Task → Read the data below line by line and state how many lines hold "connectivity". Nothing else belongs in the answer.

┄┄┄┄┄┄┄┄┄┄┄┄┄┄┄┄┄┄┄┄

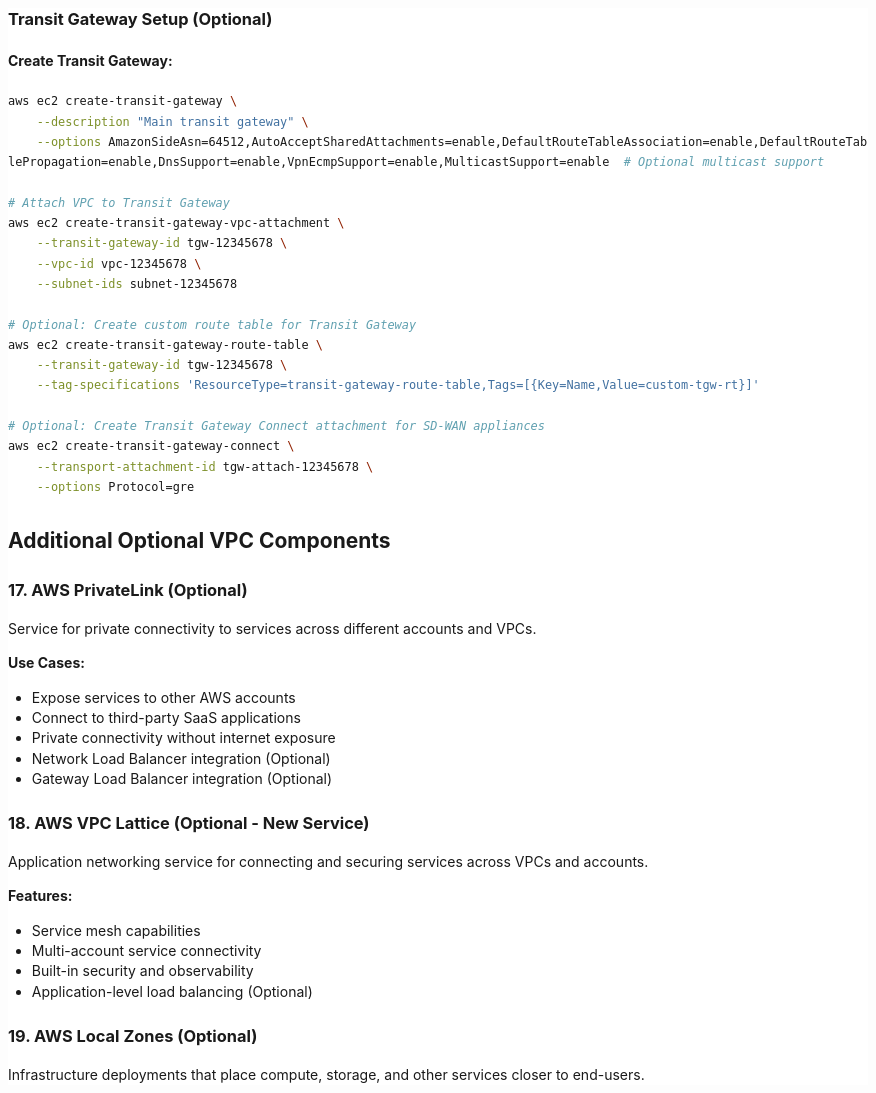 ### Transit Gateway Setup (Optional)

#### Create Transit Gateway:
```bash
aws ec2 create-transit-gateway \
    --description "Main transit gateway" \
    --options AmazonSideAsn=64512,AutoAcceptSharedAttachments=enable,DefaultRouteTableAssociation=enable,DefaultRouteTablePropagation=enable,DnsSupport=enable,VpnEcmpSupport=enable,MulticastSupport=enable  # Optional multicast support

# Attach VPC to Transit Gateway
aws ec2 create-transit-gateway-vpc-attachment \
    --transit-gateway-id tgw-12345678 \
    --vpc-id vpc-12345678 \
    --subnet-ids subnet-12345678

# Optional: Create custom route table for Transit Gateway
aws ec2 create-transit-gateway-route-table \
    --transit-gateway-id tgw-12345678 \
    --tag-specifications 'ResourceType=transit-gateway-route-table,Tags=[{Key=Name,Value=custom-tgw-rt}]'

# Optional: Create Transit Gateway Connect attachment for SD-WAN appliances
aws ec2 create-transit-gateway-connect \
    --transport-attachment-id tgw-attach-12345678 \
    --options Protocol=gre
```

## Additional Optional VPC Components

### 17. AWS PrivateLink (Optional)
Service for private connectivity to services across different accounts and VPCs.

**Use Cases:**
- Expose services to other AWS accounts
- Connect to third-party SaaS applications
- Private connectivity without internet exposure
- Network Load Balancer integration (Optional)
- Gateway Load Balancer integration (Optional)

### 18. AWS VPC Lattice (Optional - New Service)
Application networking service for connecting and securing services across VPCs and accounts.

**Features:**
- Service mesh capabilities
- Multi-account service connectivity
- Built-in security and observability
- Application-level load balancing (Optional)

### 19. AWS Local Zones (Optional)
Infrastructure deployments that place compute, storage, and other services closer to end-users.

┄┄┄┄┄┄┄┄┄┄┄┄┄┄┄┄┄┄┄┄

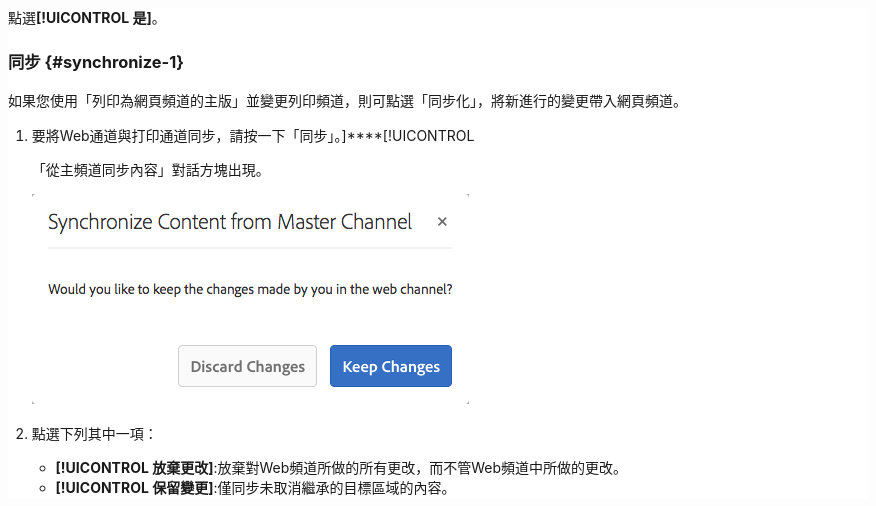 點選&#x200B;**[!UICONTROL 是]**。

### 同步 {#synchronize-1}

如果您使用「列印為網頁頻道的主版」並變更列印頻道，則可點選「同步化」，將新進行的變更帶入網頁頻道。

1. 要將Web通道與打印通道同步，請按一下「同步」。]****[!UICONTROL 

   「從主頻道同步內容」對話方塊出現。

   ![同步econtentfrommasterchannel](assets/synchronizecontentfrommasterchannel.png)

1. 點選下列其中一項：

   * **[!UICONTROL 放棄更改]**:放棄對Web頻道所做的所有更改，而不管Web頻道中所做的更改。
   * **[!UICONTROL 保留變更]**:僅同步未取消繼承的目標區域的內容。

┄┄┄┄┄┄┄┄┄┄┄┄┄┄┄┄┄┄┄┄

Response area → 3